Exercise objective
With both ends included, repeat exactly the lines of the entries below from the one containing "You cannot use the Get-IseSnippet" down to the one containing "Import-IseSnippet uses the", and no others.
+ + + +
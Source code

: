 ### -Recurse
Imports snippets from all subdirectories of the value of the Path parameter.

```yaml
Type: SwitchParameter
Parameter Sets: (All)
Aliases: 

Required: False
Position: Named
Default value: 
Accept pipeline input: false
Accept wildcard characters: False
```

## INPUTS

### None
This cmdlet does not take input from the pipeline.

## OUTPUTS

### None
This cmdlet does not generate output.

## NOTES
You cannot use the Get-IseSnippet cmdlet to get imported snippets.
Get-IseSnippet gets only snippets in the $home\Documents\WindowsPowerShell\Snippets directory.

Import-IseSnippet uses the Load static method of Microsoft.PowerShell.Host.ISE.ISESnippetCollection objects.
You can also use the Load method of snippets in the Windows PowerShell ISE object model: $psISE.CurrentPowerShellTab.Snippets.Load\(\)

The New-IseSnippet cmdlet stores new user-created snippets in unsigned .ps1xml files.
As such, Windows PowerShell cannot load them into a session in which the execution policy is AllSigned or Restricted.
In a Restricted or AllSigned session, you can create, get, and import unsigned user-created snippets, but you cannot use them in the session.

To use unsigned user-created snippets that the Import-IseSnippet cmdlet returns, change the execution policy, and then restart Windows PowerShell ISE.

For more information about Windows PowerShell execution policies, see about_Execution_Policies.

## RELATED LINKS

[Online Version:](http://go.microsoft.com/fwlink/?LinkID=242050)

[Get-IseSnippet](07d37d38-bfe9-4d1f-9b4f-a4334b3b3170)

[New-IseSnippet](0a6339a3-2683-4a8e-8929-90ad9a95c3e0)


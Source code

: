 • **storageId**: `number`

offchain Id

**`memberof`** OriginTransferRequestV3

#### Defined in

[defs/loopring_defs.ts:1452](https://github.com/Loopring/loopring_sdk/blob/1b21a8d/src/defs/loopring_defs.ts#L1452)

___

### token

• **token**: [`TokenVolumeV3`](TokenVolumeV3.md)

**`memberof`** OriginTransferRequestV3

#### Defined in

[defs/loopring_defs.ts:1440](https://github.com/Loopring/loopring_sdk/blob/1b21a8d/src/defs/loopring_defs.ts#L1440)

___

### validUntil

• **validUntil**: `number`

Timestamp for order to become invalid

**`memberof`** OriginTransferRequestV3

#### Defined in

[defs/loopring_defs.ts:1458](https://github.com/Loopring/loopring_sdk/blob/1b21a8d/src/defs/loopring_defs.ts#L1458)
+ + + +
Exercise answer
You cannot use the Get-IseSnippet cmdlet to get imported snippets.
Get-IseSnippet gets only snippets in the $home\Documents\WindowsPowerShell\Snippets directory.

Import-IseSnippet uses the Load static method of Microsoft.PowerShell.Host.ISE.ISESnippetCollection objects.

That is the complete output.